Ubeta · August 30, 2020, 10:13am

I am trying to use an analyzer within a analzyer on a field and get it's aggregation if that makes sense.

eg.

Field1.value: 'A01/00 | A02/01 | B01/00'
Field2.value: 'A01/01 | C02/01 | D01/00'

Currently, I have a custom pattern analyzer that indexes the terms by the '|' pattern, separating Field1.value and Field2.value into:

Field1.value terms: [A01/00, A02/01, B01/00]
Field2.value terms: [A01/01, C02/01, D01/00]

If I were to aggregate now, each term would give a value count of 1.

What I want to achieve is to further analyze these results through a another pattern analyzer through the forward slash ('/') pattern, creating:

Field1.value final terms: [A01, A02, B01]
Field2.value final terms: [A01, C02, D01]

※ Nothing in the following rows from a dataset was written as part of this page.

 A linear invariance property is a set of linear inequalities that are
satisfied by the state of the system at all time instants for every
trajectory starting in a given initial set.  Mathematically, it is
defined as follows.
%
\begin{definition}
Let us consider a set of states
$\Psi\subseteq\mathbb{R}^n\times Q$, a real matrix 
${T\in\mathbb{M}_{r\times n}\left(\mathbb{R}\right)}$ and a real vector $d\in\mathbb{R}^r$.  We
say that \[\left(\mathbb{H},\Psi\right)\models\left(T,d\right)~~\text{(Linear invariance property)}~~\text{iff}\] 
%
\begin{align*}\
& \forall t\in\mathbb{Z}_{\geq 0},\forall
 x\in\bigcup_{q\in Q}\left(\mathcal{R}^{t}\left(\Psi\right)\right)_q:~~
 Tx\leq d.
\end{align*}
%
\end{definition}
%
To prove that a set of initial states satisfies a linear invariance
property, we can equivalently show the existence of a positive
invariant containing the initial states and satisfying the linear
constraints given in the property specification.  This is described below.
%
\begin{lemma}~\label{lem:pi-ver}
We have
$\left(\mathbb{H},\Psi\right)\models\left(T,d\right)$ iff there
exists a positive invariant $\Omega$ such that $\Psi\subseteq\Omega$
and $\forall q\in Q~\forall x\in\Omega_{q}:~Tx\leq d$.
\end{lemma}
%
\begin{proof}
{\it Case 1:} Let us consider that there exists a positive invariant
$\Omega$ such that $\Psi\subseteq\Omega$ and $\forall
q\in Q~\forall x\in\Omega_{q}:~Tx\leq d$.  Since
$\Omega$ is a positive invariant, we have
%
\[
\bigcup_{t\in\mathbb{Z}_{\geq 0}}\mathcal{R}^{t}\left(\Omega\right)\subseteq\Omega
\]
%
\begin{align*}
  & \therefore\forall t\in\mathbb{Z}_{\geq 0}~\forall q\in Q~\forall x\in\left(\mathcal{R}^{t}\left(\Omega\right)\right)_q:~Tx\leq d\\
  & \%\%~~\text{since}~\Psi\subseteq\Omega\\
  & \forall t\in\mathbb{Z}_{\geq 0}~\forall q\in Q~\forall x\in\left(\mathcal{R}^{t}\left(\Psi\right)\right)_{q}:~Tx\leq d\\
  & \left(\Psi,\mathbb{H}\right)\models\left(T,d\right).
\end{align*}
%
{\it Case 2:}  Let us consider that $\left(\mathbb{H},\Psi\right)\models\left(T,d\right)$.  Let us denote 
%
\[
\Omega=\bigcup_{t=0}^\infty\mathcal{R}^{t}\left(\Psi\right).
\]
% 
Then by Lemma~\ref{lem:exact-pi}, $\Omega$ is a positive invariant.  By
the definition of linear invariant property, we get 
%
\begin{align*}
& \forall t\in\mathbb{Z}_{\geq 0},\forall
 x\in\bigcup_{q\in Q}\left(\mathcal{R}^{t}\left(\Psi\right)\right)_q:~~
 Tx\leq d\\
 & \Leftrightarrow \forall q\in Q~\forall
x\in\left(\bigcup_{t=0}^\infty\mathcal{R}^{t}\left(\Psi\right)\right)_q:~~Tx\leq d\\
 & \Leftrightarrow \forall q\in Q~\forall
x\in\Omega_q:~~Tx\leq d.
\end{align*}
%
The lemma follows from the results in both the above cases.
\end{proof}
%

This would now result in the A01 term aggregation value returning 2, which is what I want.

I have tried a a painless script into my elastic java API code:

new Script(ScriptType.INLINE, "painless",
    "def path = doc['field.analyzer'].value; " +
    "if (path != null) {" +
    "int index = path.lastIndexOf('/'); " +
    "if (index > 0) {" +
    "return path.substring(0, index);" +
    "}" +
    "}" +
    "return ''", Collections.emptyMap())

which gives me the "final" term I want but only returns the first term before the first bar '|' while I want all the final terms.

ei.

Field1.value final terms: [A01]
Field2.value final terms: [A01]
= gives a value count of 2 for 'A01' but only returns 'A01'

I also tried looping through the values and adding them to an array but then the aggregation counts get messed up and are not accurate, which defeats the whole purpose of using aggregations.

new Script(ScriptType.INLINE, "painless",
    "List returnList = new ArrayList(); " +
    "for (int i = 0; i < doc['field.analyzer'].length; i++) {" +
    "def path = doc['field.analyzer'][i]; " +
    "if (path != null) { " +
    "int index = path.lastIndexOf('/'); " +
    "if (index > 0) { " +
    "returnList.add(path.substring(0, index)); " +
    "} else { " +
    "returnList.add('');} " +
    "} else { " +
    "returnList.add('');}} " +
    "return returnList ", Collections.emptyMap()));

returns:

Field1.value final terms: [A01, A02, B01] value count of exactly one
Field2.value final terms: [A01, C02, D01] value count of exactly one

Is there anyway to do a nested analyzer index or a nested aggregation without changing the structure of the data? Or is it possible to use painless in a way to return the correct aggregated terms and value counts without having to do extra java code operations?

Any help is much appreciated.

Thanks!

system · September 27, 2020, 10:13am

This topic was automatically closed 28 days after the last reply. New replies are no longer allowed.